Biden supplie les républicains de rompre avec un Trump «anti-démocratique».

Le discours prononcé jeudi par le président américain Joe Biden et les déclarations des candidats républicains à la présidence la nuit précédente ont été autant de manifestations de l’aggravation de la crise politique en Amérique. Les Républicains, tant Trump que ses adversaires ayant débattu en Californie, adoptent une position de plus en plus belliqueuse et fasciste. En attendant, les démocrates, en la personne de Joe Biden, déplorent le danger pesant sur la démocratie mais ne proposent absolument rien pour s’y opposer.

Le président Joe Biden parle de la démocratie et de l'héritage de feu John McCain, sénateur de l’Arizona, au Tempe Center for the Arts, le jeudi 28 septembre 2023, à Tempe, en Arizona. [AP Photo/Ross D. Franklin]

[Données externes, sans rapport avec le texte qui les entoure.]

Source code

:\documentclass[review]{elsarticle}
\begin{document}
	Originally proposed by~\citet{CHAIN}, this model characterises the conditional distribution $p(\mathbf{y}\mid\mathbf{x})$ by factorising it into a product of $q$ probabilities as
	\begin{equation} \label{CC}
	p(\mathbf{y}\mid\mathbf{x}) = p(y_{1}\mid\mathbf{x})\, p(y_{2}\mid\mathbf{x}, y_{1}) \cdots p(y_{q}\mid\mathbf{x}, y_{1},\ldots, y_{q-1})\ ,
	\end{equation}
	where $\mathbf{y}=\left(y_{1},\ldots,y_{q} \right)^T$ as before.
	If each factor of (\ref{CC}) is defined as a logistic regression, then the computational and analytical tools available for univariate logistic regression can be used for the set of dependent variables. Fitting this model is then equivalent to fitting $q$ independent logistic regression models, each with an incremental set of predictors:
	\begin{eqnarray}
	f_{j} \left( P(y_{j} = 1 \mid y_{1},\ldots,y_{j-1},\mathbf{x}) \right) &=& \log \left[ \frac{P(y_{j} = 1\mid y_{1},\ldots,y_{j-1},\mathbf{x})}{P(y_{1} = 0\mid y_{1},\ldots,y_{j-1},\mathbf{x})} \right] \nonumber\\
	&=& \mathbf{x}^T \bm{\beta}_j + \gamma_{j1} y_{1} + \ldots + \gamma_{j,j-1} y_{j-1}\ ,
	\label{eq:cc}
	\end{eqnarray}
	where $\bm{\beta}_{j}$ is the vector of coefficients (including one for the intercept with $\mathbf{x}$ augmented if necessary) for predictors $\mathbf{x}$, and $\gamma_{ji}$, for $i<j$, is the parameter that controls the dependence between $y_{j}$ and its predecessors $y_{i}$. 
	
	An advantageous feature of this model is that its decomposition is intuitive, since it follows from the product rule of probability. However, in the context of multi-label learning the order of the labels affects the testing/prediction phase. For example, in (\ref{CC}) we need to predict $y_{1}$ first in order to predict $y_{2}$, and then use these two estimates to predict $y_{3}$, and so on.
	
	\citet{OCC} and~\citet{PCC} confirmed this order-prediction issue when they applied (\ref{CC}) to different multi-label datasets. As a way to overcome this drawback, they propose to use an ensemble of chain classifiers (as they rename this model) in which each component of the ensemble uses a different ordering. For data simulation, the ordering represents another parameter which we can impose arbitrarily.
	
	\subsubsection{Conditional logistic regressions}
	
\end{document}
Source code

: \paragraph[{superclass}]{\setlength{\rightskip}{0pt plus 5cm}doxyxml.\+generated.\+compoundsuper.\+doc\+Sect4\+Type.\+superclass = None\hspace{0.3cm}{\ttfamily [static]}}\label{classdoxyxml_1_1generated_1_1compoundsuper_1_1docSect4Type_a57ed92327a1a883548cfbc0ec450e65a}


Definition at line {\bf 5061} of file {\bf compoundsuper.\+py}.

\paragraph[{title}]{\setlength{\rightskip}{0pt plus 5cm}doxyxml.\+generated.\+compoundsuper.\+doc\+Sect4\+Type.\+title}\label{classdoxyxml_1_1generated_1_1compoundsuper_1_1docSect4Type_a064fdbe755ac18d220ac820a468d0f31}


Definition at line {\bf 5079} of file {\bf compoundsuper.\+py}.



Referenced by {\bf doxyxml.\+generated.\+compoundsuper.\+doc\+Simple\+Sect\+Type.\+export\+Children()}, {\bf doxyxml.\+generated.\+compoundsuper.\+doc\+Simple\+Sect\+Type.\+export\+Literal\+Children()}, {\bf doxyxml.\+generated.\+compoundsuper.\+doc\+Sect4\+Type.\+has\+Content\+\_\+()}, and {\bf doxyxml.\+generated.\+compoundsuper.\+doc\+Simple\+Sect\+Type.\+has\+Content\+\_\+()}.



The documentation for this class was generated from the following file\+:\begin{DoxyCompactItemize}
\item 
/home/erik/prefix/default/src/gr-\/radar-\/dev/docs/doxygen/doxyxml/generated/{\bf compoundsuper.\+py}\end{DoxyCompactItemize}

La principale préoccupation de Joe Biden, telle qu’exprimée dans ses remarques à l’Institut McCain en Arizona, est l’impact de Trump et de ses acolytes sur la guerre par procuration menée par les États-Unis contre la Russie en Ukraine. Après avoir évoqué pendant dix minutes ses relations étroites avec le belliciste républicain qui a donné son nom à l’institut, il s’est attaché à promouvoir son propre militarisme. Il a averti que le virage vers la violence de l’ultra-droite au Parti républicain sapait la position mondiale de l’impérialisme américain et perturbait le fonctionnement de son gigantesque appareil militaire.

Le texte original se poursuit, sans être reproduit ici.